Grant McLennan – circa 2000
“In search of a new voice / You burnt all your lyrics / And flew to a new town” – ‘That Way’ (Grant McLennan)
It has been argued that ‘the very essence of Australian hard rock’ is ‘animal sexuality, working-class directness and onstage ferocity.’ If this is true, what should be thought of The Go-Betweens? Okay, so they are not a ‘hard rock’ band, but they are undeniably Australian, both in origin and tone. Yet they are shy, erudite and given to an endearing awkwardness. All these characteristics set them apart from most of their brethren.

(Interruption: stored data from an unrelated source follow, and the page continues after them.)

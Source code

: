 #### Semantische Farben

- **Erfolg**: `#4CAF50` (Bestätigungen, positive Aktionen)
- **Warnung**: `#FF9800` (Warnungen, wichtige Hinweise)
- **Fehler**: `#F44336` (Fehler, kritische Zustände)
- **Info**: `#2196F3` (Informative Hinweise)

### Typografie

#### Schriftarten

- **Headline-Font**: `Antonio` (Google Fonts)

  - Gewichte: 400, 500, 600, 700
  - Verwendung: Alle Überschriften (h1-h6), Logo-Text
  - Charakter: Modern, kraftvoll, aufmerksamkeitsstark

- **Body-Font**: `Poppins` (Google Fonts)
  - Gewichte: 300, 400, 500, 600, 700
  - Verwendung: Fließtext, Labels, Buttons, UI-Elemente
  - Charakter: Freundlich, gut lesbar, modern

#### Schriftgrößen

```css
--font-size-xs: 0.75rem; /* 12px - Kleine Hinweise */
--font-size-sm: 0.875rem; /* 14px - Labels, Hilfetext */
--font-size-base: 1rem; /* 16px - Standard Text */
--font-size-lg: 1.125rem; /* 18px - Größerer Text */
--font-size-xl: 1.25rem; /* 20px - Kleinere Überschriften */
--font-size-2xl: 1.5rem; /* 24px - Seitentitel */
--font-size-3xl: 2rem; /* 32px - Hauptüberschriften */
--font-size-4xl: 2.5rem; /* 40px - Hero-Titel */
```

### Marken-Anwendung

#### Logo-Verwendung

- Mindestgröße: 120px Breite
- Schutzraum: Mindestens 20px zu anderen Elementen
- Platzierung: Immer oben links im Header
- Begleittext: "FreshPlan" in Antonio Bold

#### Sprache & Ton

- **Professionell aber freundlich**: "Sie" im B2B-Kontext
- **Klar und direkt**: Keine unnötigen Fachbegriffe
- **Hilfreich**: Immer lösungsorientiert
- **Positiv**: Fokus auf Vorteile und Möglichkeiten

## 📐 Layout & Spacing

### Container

The two common features of all The Go-Betweens recordings are Robert Forster and Grant McLennan.
Grant William McLennan (12 February 1958 – 6 May 2006) is born in Rockhampton, Queensland. His father, a doctor working as a general practitioner, dies when Grant is 4 years old. The family relocates first to Cairns, then a cattle station in Far North Queensland. Young Grant spends five years at a boarding school, The Church of England Grammar School in the State’s capital city, Brisbane. In 1976, he begins a Bachelor of Arts degree at the University of Queensland. In 1977 he meets Robert Forster.
Robert Forster (born 29 June 1957) grows up in Brisbane. He attends Brisbane Grammar School and moves on to the University of Queensland. He meets fellow student, Grant McLennan, in drama class.
Forster and McLennan share an interest in American folk rock musician Bob Dylan and the New York music scene. Robert Forster is also a guitar player. He encourages Grant McLennan, who has no previous musical training, to learn bass guitar so they can form a band together.
The Go-Betweens are formed in December 1977. They are named after L.P. Hartley’s novel ‘The Go-Between’ (1953), which was turned into the motion picture ‘The Go-Between’ (1970) starring Julie Christie and Alan Bates. The story is set in Edwardian England where a high class lady and a farmer use an innocent boy to carry their messages and help them conduct their romance without the knowledge of the lady’s fiancé.
At first, Robert Forster takes the lead as vocalist, guitarist and songwriter, but, from 1980 onwards, The Go-Betweens’ songs are jointly credited to Robert Forster and Grant McLennan. They more often write separately, but the credits maintain the dual acknowledgement. Usually whichever of the two is singing the song is the person who is the main (or sole) author of the piece. Robert Forster’s voice is higher, dryer, and more brittle. His lyrics tend to be more abstract and self-consciously literate. Grant McLennan’s style is simpler, more straightforward and accessible. His voice is warmer and deeper.
Musically, The Go-Betweens meld folk music and a version of thin, wiry new wave rock. As their work matures, the arrangements become more complex and ambitious. The individual musical styles of Robert Forster and Grant McLennan mirror their songwriting and vocal styles. Forster’s music is more angular and painterly, while McLennan’s work is more pop-influenced and emotional. It’s a simplification, but Forster can be seen as the band’s mind while McLennan is the band’s heart.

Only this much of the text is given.